21 September 2012

Throne of Glass


Author: Sarah J. Maas
Series: Throne of Glass # 1
Genres: Fantasy, Adventure, Young Adult
Publisher: Bloomsbury USA Children’s
Released: 7 August 2012
Summary: courtesy of goodreads.com After serving out a year of hard labor in the salt mines of Endovier for her crimes, 18-year-old assassin Celaena Sardothien is dragged before the Crown Prince. Prince Dorian offers her her freedom on one condition: she must act as his champion in a competition to find a new royal assassin. Her opponents are men-thieves and assassins and warriors from across the empire, each sponsored by a member of the king's council. If she beats her opponents in a series of eliminations, she'll serve the kingdom for three years and then be granted her freedom. Celaena finds her training sessions with the captain of the guard, Westfall, challenging and exhilirating. But she's bored stiff by court life. Things get a little more interesting when the prince starts to show interest in her... but it's the gruff Captain Westfall who seems to understand her best. Then one of the other contestants turns up dead... quickly followed by another. Can Celaena figure out who the killer is before she becomes a victim? As the young assassin investigates, her search leads her to discover a greater destiny than she could possibly have imagined.
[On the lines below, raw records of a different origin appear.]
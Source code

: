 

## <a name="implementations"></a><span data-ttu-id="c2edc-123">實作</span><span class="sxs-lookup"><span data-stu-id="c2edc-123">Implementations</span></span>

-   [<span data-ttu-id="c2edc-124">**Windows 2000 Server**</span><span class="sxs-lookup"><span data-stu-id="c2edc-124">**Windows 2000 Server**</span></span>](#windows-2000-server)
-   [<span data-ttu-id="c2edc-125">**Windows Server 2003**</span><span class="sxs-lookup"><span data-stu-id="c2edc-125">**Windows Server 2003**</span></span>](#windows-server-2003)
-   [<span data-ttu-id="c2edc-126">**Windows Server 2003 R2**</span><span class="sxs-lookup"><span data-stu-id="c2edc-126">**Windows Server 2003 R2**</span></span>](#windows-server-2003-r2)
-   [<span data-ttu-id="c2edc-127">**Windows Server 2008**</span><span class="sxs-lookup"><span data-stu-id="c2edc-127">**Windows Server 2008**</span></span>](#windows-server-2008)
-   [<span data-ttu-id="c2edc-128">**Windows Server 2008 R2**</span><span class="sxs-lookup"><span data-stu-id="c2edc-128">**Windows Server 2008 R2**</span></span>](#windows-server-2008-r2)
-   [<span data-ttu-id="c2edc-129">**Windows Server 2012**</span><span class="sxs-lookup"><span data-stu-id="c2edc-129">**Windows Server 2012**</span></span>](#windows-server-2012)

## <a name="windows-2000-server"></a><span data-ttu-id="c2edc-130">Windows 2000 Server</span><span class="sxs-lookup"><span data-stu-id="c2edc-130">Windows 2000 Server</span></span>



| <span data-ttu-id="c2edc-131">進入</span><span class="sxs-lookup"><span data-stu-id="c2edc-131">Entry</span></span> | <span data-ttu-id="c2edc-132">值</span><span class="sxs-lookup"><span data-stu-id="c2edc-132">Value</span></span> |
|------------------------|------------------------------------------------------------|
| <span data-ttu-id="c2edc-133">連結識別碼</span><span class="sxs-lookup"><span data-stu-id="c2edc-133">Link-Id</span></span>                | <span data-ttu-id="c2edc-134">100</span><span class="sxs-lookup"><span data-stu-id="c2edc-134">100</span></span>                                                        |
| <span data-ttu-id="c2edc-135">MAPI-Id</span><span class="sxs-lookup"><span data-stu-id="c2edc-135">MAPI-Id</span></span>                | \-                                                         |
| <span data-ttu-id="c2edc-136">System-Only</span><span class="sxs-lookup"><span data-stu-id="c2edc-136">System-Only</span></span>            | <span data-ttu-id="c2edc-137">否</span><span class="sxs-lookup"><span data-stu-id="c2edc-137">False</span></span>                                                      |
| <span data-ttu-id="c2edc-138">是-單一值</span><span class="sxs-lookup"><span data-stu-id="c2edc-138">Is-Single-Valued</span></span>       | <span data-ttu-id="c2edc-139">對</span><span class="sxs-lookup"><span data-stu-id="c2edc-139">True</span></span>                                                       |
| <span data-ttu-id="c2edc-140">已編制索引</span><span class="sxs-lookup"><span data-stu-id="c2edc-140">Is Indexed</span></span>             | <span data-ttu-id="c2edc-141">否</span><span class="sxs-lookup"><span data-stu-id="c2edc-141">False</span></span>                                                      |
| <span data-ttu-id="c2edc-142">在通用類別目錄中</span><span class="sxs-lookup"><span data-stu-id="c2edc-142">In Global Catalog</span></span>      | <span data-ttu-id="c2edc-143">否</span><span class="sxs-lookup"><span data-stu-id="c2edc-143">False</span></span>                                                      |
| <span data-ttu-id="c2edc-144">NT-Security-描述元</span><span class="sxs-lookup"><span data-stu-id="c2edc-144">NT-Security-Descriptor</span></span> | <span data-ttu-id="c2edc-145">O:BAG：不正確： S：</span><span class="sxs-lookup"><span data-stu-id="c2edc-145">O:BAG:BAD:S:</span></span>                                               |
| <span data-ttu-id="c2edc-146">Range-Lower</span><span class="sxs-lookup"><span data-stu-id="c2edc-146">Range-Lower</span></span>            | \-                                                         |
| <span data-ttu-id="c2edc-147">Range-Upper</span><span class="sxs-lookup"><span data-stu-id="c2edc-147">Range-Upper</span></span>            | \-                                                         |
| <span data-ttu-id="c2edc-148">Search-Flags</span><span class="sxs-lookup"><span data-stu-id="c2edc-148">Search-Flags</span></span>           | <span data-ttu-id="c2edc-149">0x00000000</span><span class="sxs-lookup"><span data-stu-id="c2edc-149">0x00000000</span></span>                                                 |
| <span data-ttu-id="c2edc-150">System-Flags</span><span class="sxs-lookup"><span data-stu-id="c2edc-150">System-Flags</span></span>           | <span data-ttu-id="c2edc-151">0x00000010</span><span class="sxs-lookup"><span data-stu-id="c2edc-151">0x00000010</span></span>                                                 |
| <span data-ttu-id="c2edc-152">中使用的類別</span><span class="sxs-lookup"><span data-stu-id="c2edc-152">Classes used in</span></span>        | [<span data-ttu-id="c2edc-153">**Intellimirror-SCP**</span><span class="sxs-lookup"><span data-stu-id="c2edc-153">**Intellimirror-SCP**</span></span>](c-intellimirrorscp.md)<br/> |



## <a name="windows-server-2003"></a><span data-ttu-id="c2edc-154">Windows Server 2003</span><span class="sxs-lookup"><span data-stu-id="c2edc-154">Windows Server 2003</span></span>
My Review: This book was one that I had greatly anticipated.  It sounded like a cross between Graceling and The Hunger Games set against a Poison Study backdrop.  Here’s the thing: plot-wise this was that, but you know what I missed? Yelena, Katniss, and Katsa.  The heroine in Throne of Glass didn’t seem to have many “flaws” at least as she saw them.  She had no humility what so ever.  I mean even Katsa had some humility.  There didn’t seem to be much of a journey that she had to go on or through as a character.  Maybe further down the line she will, but as far as who she is at the beginning (an extremely self-assured assassin with no real emotional ties) she doesn’t change in any way by the end.  Sure, there is a lot of talk about what she went through while in the mines, but I never really connected to the pain that she felt.
Emotionally Celaena doesn’t deliver at all.  She is a very two dimensional character in a three dimensional world.  The “love triangle” felt like an awkward episode of 90210.  I guess what I’m trying to say is this: the world building was excellent, but I expected the character building, especially of the protagonist, to be astounding.  A story this epic needs a female this epic to back it up, and I didn’t feel like Celaena delivered. 
The only other thing that truly bothered me was this: I like consistency when I read a book (any book) and flip flopping back and forth between given (for lack of a better word I’m going to say Christian) names to titles had my head spinning.  The author flip flops back and forth between calling the Prince “Dorian” and simply “The Prince”.  It is the same with going back and forth between “Celaena” and “The Assassin”.  There may or may not have been a specific reason for it, but if there was I wasn’t seeing it straight off.  Normally, if this were a film or play, I would say it was a way for characters to distance themselves from one another, but in print it doesn’t work as well.  It only left me confused, and wondering if there was more than one prince, or more that one head to the prince’s guard, etc.  I couldn’t keep them straight, and that made it harder to identify with them (finally, about 45% in, I had everyone figured out, but by then it was too late to really latch on to any one character.)
I honestly think that Maas knew everything that there is to know about this story, these characters, and this world.  I honestly do, there is a certain degree of intelligence in this writing and it’s pretty incredible, especially in the concept of the characters, and it could be due to a bad editor, but somehow I felt like a lot of things didn’t transfer.  Like there were things that I was supposed to know and didn’t, some bit of information that was right on the fuzzy outer scope of my brain but I just couldn’t reach it.  Normally I never want more detail, but in Throne of Glass I did.  I really really did.